Under Federal Rule of Civil Procedure 26 (“Rule 26”), parties are required to disclose, inter alia, the names of the witnesses they expect to call at trial in their expert or pretrial disclosures. In the parties' joint pre-trial order, Plaintiff's list of proposed witnesses includes the still-unnamed eye doctor, noting that “Plaintiff's counsel [was] diligently attempting to locate” this witness in part by resolving to “execute a new HIPPA form” and by “attempting to obtain the medical records that reflect the name of the individual.” (Docket No. 138 at 3-4). However, Plaintiff never provided the Defendants with the necessary disclosures regarding the unnamed eye doctor, including his or her name, despite having four years to do so and the assistance of counsel for over two months. Plaintiff offers no explanation for this oversight. (See, e.g., Docket No. 138 at 3-4; Docket No. 141 at 16-17). Moreover, discovery concluded at the end of 2020, (see Docket Nos. 74-76, 78-85), and the Court denied Plaintiff's pro bono counsel's request to reopen discovery on July 22, 2022. Furthermore, Defendants have not had an opportunity to seek discovery pertaining to this unnamed doctor, or to retain a rebuttal witness if necessary. (Docket No. 120 at 9-10).

On the other hand, since Plaintiff, has proceeded pro se for much of this litigation, and has now returned to that status, he merits the Court's “‘special solicitude.'” See, e.g., Agiwal v. Mid Island Mortg. Corp., 555 F.3d 298, 302 (2d Cir. 2009) (quoting Triestman v. Federal Bureau of Prisons, 470 F.3d 471, 475 (2d Cir. 2006)). Accordingly, the Court will allow Plaintiff until December 9, 2022 to identify this unnamed doctor. See Wood v. F.B.I., 432 F.3d 78, 84-85 (2d Cir. 2005) (recognizing district court's “broad discretion to manage pre-trial discovery”); Fanning v.

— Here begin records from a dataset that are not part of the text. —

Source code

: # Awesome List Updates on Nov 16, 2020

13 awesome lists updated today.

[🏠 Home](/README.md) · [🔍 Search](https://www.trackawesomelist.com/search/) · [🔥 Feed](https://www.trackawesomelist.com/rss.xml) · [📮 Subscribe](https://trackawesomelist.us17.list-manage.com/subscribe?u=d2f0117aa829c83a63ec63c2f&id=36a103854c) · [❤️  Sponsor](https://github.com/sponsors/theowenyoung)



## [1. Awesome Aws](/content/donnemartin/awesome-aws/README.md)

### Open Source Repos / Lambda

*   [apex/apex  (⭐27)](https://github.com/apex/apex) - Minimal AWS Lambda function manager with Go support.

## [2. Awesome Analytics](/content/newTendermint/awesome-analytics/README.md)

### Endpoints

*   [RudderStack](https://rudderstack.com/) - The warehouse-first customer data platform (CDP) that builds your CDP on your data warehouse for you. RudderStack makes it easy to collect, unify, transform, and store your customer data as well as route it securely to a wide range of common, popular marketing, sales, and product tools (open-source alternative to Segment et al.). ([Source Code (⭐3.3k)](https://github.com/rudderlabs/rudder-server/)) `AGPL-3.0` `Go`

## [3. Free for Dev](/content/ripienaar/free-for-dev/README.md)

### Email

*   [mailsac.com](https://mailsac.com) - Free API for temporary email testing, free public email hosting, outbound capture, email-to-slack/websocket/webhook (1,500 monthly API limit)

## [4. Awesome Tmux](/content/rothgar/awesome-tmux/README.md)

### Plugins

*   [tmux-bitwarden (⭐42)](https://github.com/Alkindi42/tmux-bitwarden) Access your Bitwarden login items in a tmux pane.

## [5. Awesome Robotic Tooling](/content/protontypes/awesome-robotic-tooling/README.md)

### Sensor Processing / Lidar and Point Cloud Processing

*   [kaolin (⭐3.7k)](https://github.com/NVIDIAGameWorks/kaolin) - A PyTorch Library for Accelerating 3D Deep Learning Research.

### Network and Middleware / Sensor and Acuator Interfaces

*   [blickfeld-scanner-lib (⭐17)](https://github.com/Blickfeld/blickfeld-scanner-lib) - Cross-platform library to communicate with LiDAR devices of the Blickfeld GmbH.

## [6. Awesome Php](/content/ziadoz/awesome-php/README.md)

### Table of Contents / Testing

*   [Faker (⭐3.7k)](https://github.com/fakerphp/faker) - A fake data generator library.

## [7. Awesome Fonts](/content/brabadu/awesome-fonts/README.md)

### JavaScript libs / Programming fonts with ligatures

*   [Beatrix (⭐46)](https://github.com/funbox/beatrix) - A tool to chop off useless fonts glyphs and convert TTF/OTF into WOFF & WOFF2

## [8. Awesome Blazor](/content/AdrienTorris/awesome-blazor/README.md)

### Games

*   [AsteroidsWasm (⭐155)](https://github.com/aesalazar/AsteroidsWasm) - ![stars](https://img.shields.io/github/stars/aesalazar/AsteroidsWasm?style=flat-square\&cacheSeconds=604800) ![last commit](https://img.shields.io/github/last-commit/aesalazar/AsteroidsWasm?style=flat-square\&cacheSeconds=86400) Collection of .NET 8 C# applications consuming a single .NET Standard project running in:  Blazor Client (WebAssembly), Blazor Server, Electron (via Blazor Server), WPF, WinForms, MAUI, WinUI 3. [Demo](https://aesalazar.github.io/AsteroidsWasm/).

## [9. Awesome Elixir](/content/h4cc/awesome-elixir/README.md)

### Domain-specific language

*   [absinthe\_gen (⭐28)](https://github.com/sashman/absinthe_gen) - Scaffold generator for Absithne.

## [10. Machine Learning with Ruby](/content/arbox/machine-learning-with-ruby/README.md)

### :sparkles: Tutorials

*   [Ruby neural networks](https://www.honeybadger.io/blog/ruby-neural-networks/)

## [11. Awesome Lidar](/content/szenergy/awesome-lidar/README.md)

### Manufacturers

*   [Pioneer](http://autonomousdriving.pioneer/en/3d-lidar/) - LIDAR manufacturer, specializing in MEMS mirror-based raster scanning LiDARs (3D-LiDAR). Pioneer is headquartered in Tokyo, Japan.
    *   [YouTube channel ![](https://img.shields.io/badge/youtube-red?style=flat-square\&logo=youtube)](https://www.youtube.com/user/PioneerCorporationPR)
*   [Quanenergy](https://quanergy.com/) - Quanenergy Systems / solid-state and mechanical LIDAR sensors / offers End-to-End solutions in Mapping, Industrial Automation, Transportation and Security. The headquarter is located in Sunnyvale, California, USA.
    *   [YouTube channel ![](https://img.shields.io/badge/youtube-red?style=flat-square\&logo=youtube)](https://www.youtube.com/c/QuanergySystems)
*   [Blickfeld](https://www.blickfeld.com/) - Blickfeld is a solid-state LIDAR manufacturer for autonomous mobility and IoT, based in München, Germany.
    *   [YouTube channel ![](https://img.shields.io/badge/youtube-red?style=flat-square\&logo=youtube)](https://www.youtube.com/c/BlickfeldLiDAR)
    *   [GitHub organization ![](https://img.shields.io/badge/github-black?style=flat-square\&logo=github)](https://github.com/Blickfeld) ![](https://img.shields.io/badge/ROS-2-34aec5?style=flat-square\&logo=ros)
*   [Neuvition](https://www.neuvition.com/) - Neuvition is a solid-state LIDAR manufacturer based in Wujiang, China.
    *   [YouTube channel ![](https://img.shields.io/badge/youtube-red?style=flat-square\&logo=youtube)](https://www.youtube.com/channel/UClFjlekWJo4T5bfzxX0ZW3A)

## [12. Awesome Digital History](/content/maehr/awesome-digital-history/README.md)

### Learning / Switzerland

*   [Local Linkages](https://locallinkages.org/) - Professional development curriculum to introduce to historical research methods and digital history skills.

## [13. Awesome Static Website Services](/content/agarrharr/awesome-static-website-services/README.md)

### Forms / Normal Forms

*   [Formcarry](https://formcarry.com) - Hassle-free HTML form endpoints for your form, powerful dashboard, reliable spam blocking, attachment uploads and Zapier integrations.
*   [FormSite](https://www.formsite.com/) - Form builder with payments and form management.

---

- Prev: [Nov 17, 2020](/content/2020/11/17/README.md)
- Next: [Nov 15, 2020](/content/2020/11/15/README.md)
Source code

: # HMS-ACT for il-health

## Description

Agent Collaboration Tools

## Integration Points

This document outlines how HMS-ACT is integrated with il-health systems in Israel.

Target Corp., No. 05 Civ. 12 (PKL)(MHD), 2006 WL 298811, at *2-*3 (S.D.N.Y. Feb 6, 2006) (permitting depositions of two witnesses after close of discovery); cf. Chimarev v. TD Waterhouse Inv. Servs., Inc., 99 Fed. App'x 259, 263 (2d Cir. 2004) (finding no abuse of discretion when district court declined to allow plaintiff to depose a witness after close of discovery). In addition, Defendants will have an opportunity to depose this doctor and obtain a rebuttal witness if necessary prior to the start of trial on February 6, 2023. See Wood, 432 F.3d at 84-85; Fanning, 2006 WL 298811, at *2-*3.

5. Testimony of the Plaintiff's Father

Defendant argues that Plaintiff should be precluded from calling his father, Melbourne Ridge, Sr., as a witness due to Plaintiff's failure to properly disclose him as a witness and the resulting prejudice to the Defendants. (Docket No. 144 at 4-8). Plaintiff responds that he “will not call Melbourne Ridge, Sr., as such at trial,” and that “[a]ccordingly, Defendants' present motion is moot.” (Docket No. 157 at 4). Since Plaintiff has indicated that he will not call his father at trial, the Court grants Defendants' motion. See Cannistraci v. Kirsopp, No. 1:10-cv-980 (MAD)(DRH), 2012 WL 2089687, at *1 (N.D.N.Y. June 8, 2012); see also Bravman v. Baxter Healthcare Corp., 842 F.Supp. 747, 748 (S.D.N.Y. 1994) (finding motion in limine seeking to preclude evidence moot when plaintiff conceded it would not introduce evidence defendant was moving to preclude). Moreover, Melbourne Ridge, Sr.'s testimony is irrelevant because Plaintiff stated in a deposition that no one, including his father, was present with him at the time of his arrest. See Fed.R.Evid. 401; (Docket No. 144 at 6-8; Docket No. 143-4 at 3).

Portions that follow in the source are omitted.